In spite of this, the WHO has reported that overall, the problem was not accelerating.
"The upsurge in cases that began in April has now decreased and there is no evidence of sustained human-to-human transmission in communities," it said in a statement.
However, "the situation continues to be of concern, especially given the anticipated increase in travel to Saudi Arabia related to Umrah, Ramadan and the Hajj," the UN health agency said.
Millions of Muslims will travel to Mecca in Saudi Arabia in October for the annual Hajj, the pilgrimage which all Muslims must make at least once in their lives.
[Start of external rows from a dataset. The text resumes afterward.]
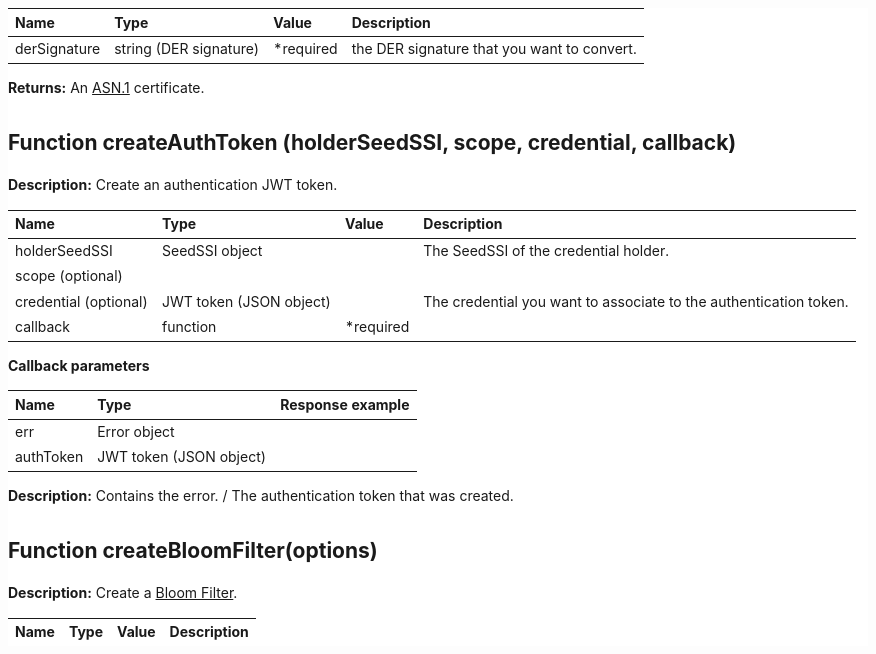 | Name          | Type                     | Value      | Description                                  |
|:--------------|:-------------------------|:-----------|:---------------------------------------------|
| derSignature  | string (DER signature)   | *required  | the DER signature that you want to convert.  |


**Returns:** An <a href="https://en.wikipedia.org/wiki/Bloom_filter">ASN.1</a> certificate.

## Function createAuthToken (holderSeedSSI, scope, credential, callback)

**Description:** Create an authentication JWT token.

| Name                  | Type                                                                                | Value      | Description                                                        |
|:----------------------|:------------------------------------------------------------------------------------|:-----------|:-------------------------------------------------------------------|
| holderSeedSSI         | SeedSSI object                                                                      |            | The SeedSSI of the credential holder.                              |
| scope (optional)      |                                                                                     |            |                                                                    |
| credential (optional) | JWT token (JSON object)                                                             |            | The credential you want to associate to the authentication token.  |
| callback              | function                                                                            | *required  |                                                                    |


**Callback parameters**

| Name       | Type                     | Response example  |
|:-----------|:-------------------------|:------------------|
| err        | Error object             |                   |
| authToken  | JWT token (JSON object)  |                   |


**Description:** Contains the error. / The authentication token that was created.

## Function createBloomFilter(options)

**Description:** Create a <a href="https://en.wikipedia.org/wiki/Bloom_filter">Bloom Filter</a>.

| Name                | Type         | Value  | Description                                                                                                                                                                                                                                                                                                                                                                                                                                                                                                                                                                                                                                                                                                                                                                                                                                                                                                                                                                                                                                                                                                                                                                                                                                                                                                                            |
|:--------------------|:-------------|:-------|:---------------------------------------------------------------------------------------------------------------------------------------------------------------------------------------------------------------------------------------------------------------------------------------------------------------------------------------------------------------------------------------------------------------------------------------------------------------------------------------------------------------------------------------------------------------------------------------------------------------------------------------------------------------------------------------------------------------------------------------------------------------------------------------------------------------------------------------------------------------------------------------------------------------------------------------------------------------------------------------------------------------------------------------------------------------------------------------------------------------------------------------------------------------------------------------------------------------------------------------------------------------------------------------------------------------------------------------|
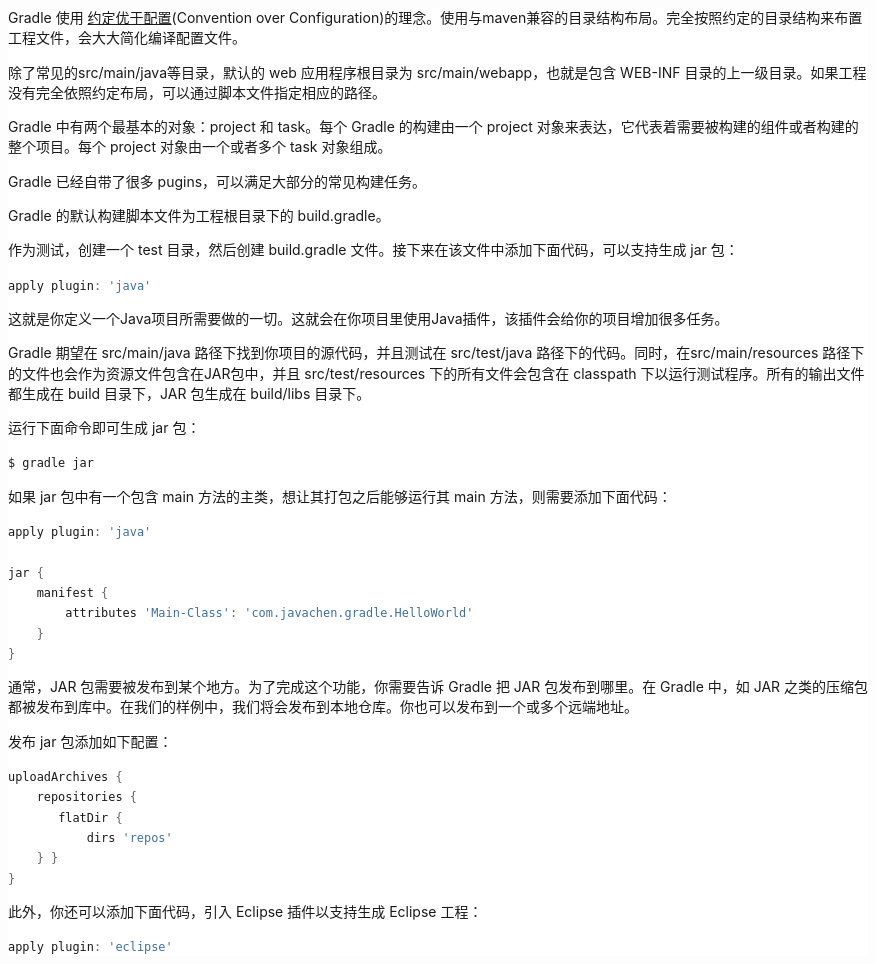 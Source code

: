 Gradle 使用 [约定优于配置](http://zh.wikipedia.org/wiki/%E7%BA%A6%E5%AE%9A%E4%BC%98%E4%BA%8E%E9%85%8D%E7%BD%AE)(Convention over Configuration)的理念。使用与maven兼容的目录结构布局。完全按照约定的目录结构来布置工程文件，会大大简化编译配置文件。

除了常见的src/main/java等目录，默认的 web 应用程序根目录为 src/main/webapp，也就是包含 WEB-INF 目录的上一级目录。如果工程没有完全依照约定布局，可以通过脚本文件指定相应的路径。

Gradle 中有两个最基本的对象：project 和 task。每个 Gradle 的构建由一个 project 对象来表达，它代表着需要被构建的组件或者构建的整个项目。每个 project 对象由一个或者多个 task 对象组成。

Gradle 已经自带了很多 pugins，可以满足大部分的常见构建任务。

Gradle 的默认构建脚本文件为工程根目录下的 build.gradle。

作为测试，创建一个 test 目录，然后创建 build.gradle 文件。接下来在该文件中添加下面代码，可以支持生成 jar 包：

```groovy
apply plugin: 'java'
```

这就是你定义一个Java项目所需要做的一切。这就会在你项目里使用Java插件，该插件会给你的项目增加很多任务。
 
Gradle 期望在 src/main/java 路径下找到你项目的源代码，并且测试在 src/test/java 路径下的代码。同时，在src/main/resources 路径下的文件也会作为资源文件包含在JAR包中，并且 src/test/resources 下的所有文件会包含在 classpath 下以运行测试程序。所有的输出文件都生成在 build 目录下，JAR 包生成在 build/libs 目录下。

运行下面命令即可生成 jar 包：

```
$ gradle jar
```

如果 jar 包中有一个包含 main 方法的主类，想让其打包之后能够运行其 main 方法，则需要添加下面代码：


```groovy
apply plugin: 'java'
 
jar {
    manifest {
        attributes 'Main-Class': 'com.javachen.gradle.HelloWorld'
    }
}
```

通常，JAR 包需要被发布到某个地方。为了完成这个功能，你需要告诉 Gradle 把 JAR 包发布到哪里。在 Gradle 中，如 JAR 之类的压缩包都被发布到库中。在我们的样例中，我们将会发布到本地仓库。你也可以发布到一个或多个远端地址。

发布 jar 包添加如下配置：

```groovy
uploadArchives {
    repositories {
       flatDir {
           dirs 'repos'
    } }
}
```

此外，你还可以添加下面代码，引入 Eclipse 插件以支持生成 Eclipse 工程：

```groovy
apply plugin: 'eclipse'
```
Saudi Arabia has already experienced 282 deaths from the disease and there have been fears that the pilgrimage could provide a fertile breeding ground for the virus.
Many Muslims also travel, in smaller numbers than the Hajj, to Mecca during the holy month of Ramadan.
David Heymann, a professor of epidemiology at the London School of Hygiene and Tropical Medicine, said it was vital to put in place measures to protect health workers and hospital patients from infection by someone with the MERS virus.
"Health workers are at great risk from emerging infections and can then unintentionally infect other patients and contacts including family members if hospital infection control measures are not in place or not being respected," Heymann said in comments reported by the Science Media Centre in London.
So far the virus has claimed the lives of over 300 people worldwide and is thought to have been originally spread from infected camels.
On Tuesday, Dubai announced it was planning to test 1000 camels for the disease, according to the Khaleej Times.